• **Task requirements**
Retype the entries below exactly, and keep every picture out of your version.
---- Dataset entries
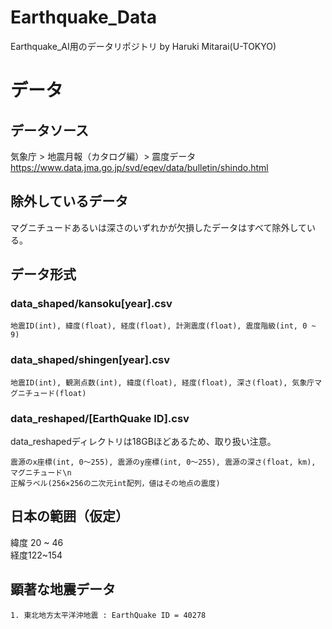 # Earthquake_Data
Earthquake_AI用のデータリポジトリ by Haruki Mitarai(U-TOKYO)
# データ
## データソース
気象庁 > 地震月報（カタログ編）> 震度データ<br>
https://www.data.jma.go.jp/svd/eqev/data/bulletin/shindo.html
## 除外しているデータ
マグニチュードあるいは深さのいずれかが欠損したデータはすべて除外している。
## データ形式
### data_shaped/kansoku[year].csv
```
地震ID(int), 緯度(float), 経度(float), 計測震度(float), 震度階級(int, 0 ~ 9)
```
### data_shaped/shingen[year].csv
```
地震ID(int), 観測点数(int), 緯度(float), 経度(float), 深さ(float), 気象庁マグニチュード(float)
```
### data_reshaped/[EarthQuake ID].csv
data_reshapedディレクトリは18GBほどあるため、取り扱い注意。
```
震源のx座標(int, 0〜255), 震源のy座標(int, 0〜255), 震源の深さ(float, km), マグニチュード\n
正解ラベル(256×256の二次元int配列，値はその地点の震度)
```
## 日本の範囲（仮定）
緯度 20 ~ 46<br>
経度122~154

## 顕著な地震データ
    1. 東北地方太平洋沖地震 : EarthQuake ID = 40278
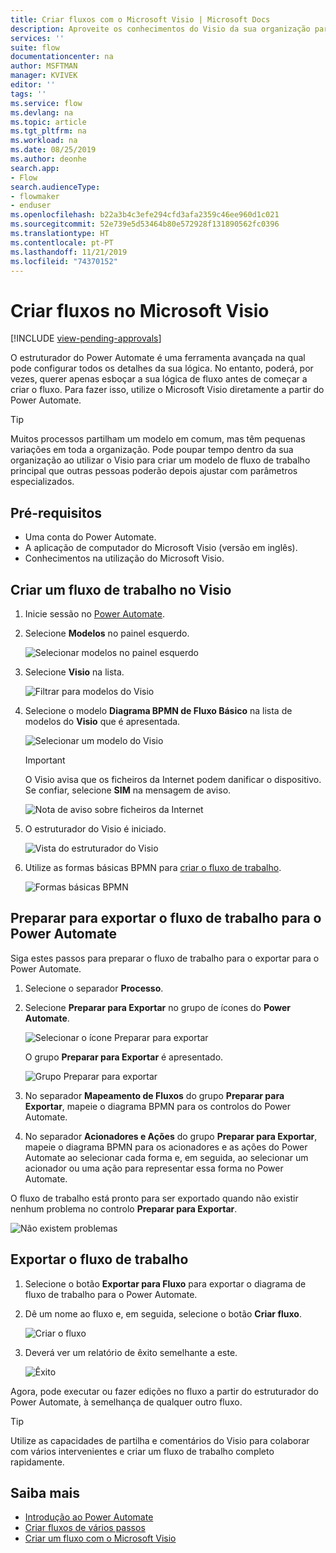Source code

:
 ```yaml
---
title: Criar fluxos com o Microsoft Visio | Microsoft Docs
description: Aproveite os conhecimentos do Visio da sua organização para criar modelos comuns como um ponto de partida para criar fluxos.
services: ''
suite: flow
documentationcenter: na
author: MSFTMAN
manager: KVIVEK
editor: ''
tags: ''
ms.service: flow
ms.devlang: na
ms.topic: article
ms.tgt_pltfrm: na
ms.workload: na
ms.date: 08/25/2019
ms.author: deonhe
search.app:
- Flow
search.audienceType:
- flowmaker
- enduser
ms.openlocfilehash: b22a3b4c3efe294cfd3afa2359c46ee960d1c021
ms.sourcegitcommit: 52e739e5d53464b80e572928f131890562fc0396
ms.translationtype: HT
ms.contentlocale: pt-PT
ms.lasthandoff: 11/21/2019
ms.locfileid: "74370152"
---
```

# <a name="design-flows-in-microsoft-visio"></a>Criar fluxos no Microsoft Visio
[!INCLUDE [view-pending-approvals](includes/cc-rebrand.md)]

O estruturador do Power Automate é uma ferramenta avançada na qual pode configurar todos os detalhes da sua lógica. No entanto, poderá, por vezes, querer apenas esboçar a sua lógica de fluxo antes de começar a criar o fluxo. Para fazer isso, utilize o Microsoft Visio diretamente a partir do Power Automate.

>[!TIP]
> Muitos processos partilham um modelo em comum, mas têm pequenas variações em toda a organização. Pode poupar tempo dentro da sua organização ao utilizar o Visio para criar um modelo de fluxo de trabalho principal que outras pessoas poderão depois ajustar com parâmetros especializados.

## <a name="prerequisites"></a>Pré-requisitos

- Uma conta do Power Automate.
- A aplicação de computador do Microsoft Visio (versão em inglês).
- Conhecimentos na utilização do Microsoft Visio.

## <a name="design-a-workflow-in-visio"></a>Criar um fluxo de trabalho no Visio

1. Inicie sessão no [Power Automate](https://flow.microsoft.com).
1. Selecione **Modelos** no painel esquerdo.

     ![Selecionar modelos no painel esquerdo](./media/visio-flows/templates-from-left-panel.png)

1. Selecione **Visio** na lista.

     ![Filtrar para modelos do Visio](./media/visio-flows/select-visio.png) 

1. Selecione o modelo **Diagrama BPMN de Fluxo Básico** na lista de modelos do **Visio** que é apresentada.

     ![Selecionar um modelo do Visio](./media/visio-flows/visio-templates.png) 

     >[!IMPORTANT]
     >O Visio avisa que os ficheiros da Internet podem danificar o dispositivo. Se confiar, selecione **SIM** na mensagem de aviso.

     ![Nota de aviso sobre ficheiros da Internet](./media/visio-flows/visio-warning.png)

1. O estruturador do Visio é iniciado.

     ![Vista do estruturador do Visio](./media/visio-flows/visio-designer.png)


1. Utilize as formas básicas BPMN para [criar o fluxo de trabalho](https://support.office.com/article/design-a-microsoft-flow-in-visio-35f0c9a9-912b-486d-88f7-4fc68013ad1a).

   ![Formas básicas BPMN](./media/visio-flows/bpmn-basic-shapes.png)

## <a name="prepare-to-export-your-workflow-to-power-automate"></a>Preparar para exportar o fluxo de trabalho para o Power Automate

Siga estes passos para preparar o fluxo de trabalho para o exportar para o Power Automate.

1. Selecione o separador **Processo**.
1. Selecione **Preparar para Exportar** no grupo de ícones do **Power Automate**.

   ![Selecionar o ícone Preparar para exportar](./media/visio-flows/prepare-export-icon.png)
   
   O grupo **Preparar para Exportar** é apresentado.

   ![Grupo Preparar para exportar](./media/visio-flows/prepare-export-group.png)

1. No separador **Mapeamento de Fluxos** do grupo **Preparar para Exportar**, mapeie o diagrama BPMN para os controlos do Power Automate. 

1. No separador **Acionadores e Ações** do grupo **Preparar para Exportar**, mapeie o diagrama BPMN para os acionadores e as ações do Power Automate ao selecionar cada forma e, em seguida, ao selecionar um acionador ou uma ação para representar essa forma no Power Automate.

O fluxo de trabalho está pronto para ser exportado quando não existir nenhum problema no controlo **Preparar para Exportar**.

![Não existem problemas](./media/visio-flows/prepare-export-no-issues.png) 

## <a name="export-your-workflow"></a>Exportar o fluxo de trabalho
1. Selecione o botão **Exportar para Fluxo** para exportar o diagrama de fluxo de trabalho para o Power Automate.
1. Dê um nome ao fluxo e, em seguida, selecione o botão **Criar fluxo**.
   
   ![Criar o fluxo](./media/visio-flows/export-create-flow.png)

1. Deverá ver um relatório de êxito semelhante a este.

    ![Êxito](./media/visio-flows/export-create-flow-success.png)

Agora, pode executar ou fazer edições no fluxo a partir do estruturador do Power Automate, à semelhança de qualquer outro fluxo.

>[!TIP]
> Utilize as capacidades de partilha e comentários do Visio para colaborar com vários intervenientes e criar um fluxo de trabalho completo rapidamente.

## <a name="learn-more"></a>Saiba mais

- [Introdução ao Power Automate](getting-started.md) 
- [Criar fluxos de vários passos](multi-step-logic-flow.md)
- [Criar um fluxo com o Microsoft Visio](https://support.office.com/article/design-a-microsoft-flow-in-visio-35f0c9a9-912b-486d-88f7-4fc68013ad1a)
--------
• **Solution to this exercise**
 # Earthquake_Data
Earthquake_AI用のデータリポジトリ by Haruki Mitarai(U-TOKYO)
# データ
## データソース
気象庁 > 地震月報（カタログ編）> 震度データ<br>
https://www.data.jma.go.jp/svd/eqev/data/bulletin/shindo.html
## 除外しているデータ
マグニチュードあるいは深さのいずれかが欠損したデータはすべて除外している。
## データ形式
### data_shaped/kansoku[year].csv
```
地震ID(int), 緯度(float), 経度(float), 計測震度(float), 震度階級(int, 0 ~ 9)
```
### data_shaped/shingen[year].csv
```
地震ID(int), 観測点数(int), 緯度(float), 経度(float), 深さ(float), 気象庁マグニチュード(float)
```
### data_reshaped/[EarthQuake ID].csv
data_reshapedディレクトリは18GBほどあるため、取り扱い注意。
```
震源のx座標(int, 0〜255), 震源のy座標(int, 0〜255), 震源の深さ(float, km), マグニチュード\n
正解ラベル(256×256の二次元int配列，値はその地点の震度)
```
## 日本の範囲（仮定）
緯度 20 ~ 46<br>
経度122~154

## 顕著な地震データ
    1. 東北地方太平洋沖地震 : EarthQuake ID = 40278
Source code

:
 ```yaml
---
title: Criar fluxos com o Microsoft Visio | Microsoft Docs
description: Aproveite os conhecimentos do Visio da sua organização para criar modelos comuns como um ponto de partida para criar fluxos.
services: ''
suite: flow
documentationcenter: na
author: MSFTMAN
manager: KVIVEK
editor: ''
tags: ''
ms.service: flow
ms.devlang: na
ms.topic: article
ms.tgt_pltfrm: na
ms.workload: na
ms.date: 08/25/2019
ms.author: deonhe
search.app:
- Flow
search.audienceType:
- flowmaker
- enduser
ms.openlocfilehash: b22a3b4c3efe294cfd3afa2359c46ee960d1c021
ms.sourcegitcommit: 52e739e5d53464b80e572928f131890562fc0396
ms.translationtype: HT
ms.contentlocale: pt-PT
ms.lasthandoff: 11/21/2019
ms.locfileid: "74370152"
---
```

# <a name="design-flows-in-microsoft-visio"></a>Criar fluxos no Microsoft Visio
[!INCLUDE [view-pending-approvals](includes/cc-rebrand.md)]

O estruturador do Power Automate é uma ferramenta avançada na qual pode configurar todos os detalhes da sua lógica. No entanto, poderá, por vezes, querer apenas esboçar a sua lógica de fluxo antes de começar a criar o fluxo. Para fazer isso, utilize o Microsoft Visio diretamente a partir do Power Automate.

>[!TIP]
> Muitos processos partilham um modelo em comum, mas têm pequenas variações em toda a organização. Pode poupar tempo dentro da sua organização ao utilizar o Visio para criar um modelo de fluxo de trabalho principal que outras pessoas poderão depois ajustar com parâmetros especializados.

## <a name="prerequisites"></a>Pré-requisitos

- Uma conta do Power Automate.
- A aplicação de computador do Microsoft Visio (versão em inglês).
- Conhecimentos na utilização do Microsoft Visio.

## <a name="design-a-workflow-in-visio"></a>Criar um fluxo de trabalho no Visio

1. Inicie sessão no [Power Automate](https://flow.microsoft.com).
1. Selecione **Modelos** no painel esquerdo.

     ![Selecionar modelos no painel esquerdo](./media/visio-flows/templates-from-left-panel.png)

1. Selecione **Visio** na lista.

     ![Filtrar para modelos do Visio](./media/visio-flows/select-visio.png) 

1. Selecione o modelo **Diagrama BPMN de Fluxo Básico** na lista de modelos do **Visio** que é apresentada.

     ![Selecionar um modelo do Visio](./media/visio-flows/visio-templates.png) 

     >[!IMPORTANT]
     >O Visio avisa que os ficheiros da Internet podem danificar o dispositivo. Se confiar, selecione **SIM** na mensagem de aviso.

     ![Nota de aviso sobre ficheiros da Internet](./media/visio-flows/visio-warning.png)

1. O estruturador do Visio é iniciado.

     ![Vista do estruturador do Visio](./media/visio-flows/visio-designer.png)


1. Utilize as formas básicas BPMN para [criar o fluxo de trabalho](https://support.office.com/article/design-a-microsoft-flow-in-visio-35f0c9a9-912b-486d-88f7-4fc68013ad1a).

   ![Formas básicas BPMN](./media/visio-flows/bpmn-basic-shapes.png)

## <a name="prepare-to-export-your-workflow-to-power-automate"></a>Preparar para exportar o fluxo de trabalho para o Power Automate

Siga estes passos para preparar o fluxo de trabalho para o exportar para o Power Automate.

1. Selecione o separador **Processo**.
1. Selecione **Preparar para Exportar** no grupo de ícones do **Power Automate**.

   ![Selecionar o ícone Preparar para exportar](./media/visio-flows/prepare-export-icon.png)
   
   O grupo **Preparar para Exportar** é apresentado.

   ![Grupo Preparar para exportar](./media/visio-flows/prepare-export-group.png)

1. No separador **Mapeamento de Fluxos** do grupo **Preparar para Exportar**, mapeie o diagrama BPMN para os controlos do Power Automate. 

1. No separador **Acionadores e Ações** do grupo **Preparar para Exportar**, mapeie o diagrama BPMN para os acionadores e as ações do Power Automate ao selecionar cada forma e, em seguida, ao selecionar um acionador ou uma ação para representar essa forma no Power Automate.

O fluxo de trabalho está pronto para ser exportado quando não existir nenhum problema no controlo **Preparar para Exportar**.

![Não existem problemas](./media/visio-flows/prepare-export-no-issues.png) 

## <a name="export-your-workflow"></a>Exportar o fluxo de trabalho
1. Selecione o botão **Exportar para Fluxo** para exportar o diagrama de fluxo de trabalho para o Power Automate.
1. Dê um nome ao fluxo e, em seguida, selecione o botão **Criar fluxo**.
   
   ![Criar o fluxo](./media/visio-flows/export-create-flow.png)

1. Deverá ver um relatório de êxito semelhante a este.

    ![Êxito](./media/visio-flows/export-create-flow-success.png)

Agora, pode executar ou fazer edições no fluxo a partir do estruturador do Power Automate, à semelhança de qualquer outro fluxo.

>[!TIP]
> Utilize as capacidades de partilha e comentários do Visio para colaborar com vários intervenientes e criar um fluxo de trabalho completo rapidamente.

## <a name="learn-more"></a>Saiba mais

- [Introdução ao Power Automate](getting-started.md) 
- [Criar fluxos de vários passos](multi-step-logic-flow.md)
- [Criar um fluxo com o Microsoft Visio](https://support.office.com/article/design-a-microsoft-flow-in-visio-35f0c9a9-912b-486d-88f7-4fc68013ad1a)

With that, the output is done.